When we collaborate with a company we have two measurable short-term goals, which is addressing the, to fix the immediate problem and practically we start with the low hanging fruit and I think we are now in that phase. We are slowly transitioning to long-term solution, which is making sure that accessibility becomes part of the design development and quality testing processes.

Now I would like to pass it to Andy to talk about the Zoom commitment and show the features of Zoom, but before that I would like to ask Jason if you have something to add please.

   Yeah, sure, thanks Hadi. This is Jason Smith and the only thing I really have to add, you covered everything really well is we chose to partner with Internet II to purchase Zoom, and we did that in a very strategic way to be able to partner with other institutions that also purchased Zoom through Internet II. And the Internet II is a really important partnership because it allows us to collaborate with a large group of other institutions who are using Zoom and we all have a shared interest in meeting accessibility requirements. And so it allows us to work together and collaborate much like Hadi is encouraging everyone here to participate if you are interested and I would also encourage you to look into purchasing Zoom through the Internet as a way to join a more formal collaboration around accessibility. So that's all I really have to add.

   Thank you, pass to you Andy? And you might want to share your screen.

[Inaudible]

[No audio available]

   There we go. Okay can you hear us? Okay. So let me go ahead and share my screen or with Hadi, can you go back to the previous slide? Okay. So... just as an overview of Zoom, so Zoom is a video conferencing, video communications platform and we specialize in video, audio and screen sharing. So as Hadi mentioned, about two years ago the University of Washington  and Ken began an accessibility corporation that began movement within Zoom.

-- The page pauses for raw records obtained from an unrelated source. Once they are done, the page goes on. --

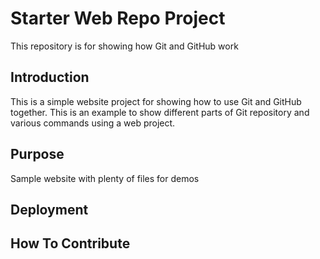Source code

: # Starter Web Repo Project

This repository is for showing how Git and GitHub work

## Introduction

This is a simple website project for showing how to use Git and GitHub together. This is an example to show different parts of Git repository and various commands using a web project.

## Purpose

Sample website with plenty of files for demos

## Deployment

## How To Contribute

So through that Zoom has been committed to providing universal access to products and services on all our platforms which include Windows, Mac OS, iOS and android as well as linux chrome OS and other conferencing systems. So that includes Polycom system, Cisco Systems as well as our Zoom solution that is meant for conference rooms.

Currently at Zoom we are  compliant to the accessibility standards, Zoom is compliant to the accessibility standards and standards such as WCAG 2.0, ARIA 1.1 and Section 508 and on top of that we are striving to provide the best user experience for all of our users especially with accessibility moving forward.

So as mentioned before, two years ago when we started the collaboration we made the commitment to accessibility and we started to build a dedicated team within Zoom to focus on accessibility. And with that, that goes with future, to ensure that our future releases don't introduce new accessibility related issues.

Hadi, can you move to the next... so the general features of Zoom that we provide are, we have audio and video conferencing, we have the ability to join Zoom from your phone or through the computer. So that would be either to dial into the meeting and use the phone audio or to download the Zoom application or through your browser. We have two types of meeting platforms. So the first one is the meeting room which is tend to be more of a collaboration platform. This platform allows all users to be un-muted, share their video and share their screen at any time. The other one which is exactly what we are using right now is a webinar platform which is intended to be more of a broadcast or presentation where there is a group of panelists or a single presenter that is talking to an audience that is just listening. So, similar to classroom setting or a typical webinar broadcast.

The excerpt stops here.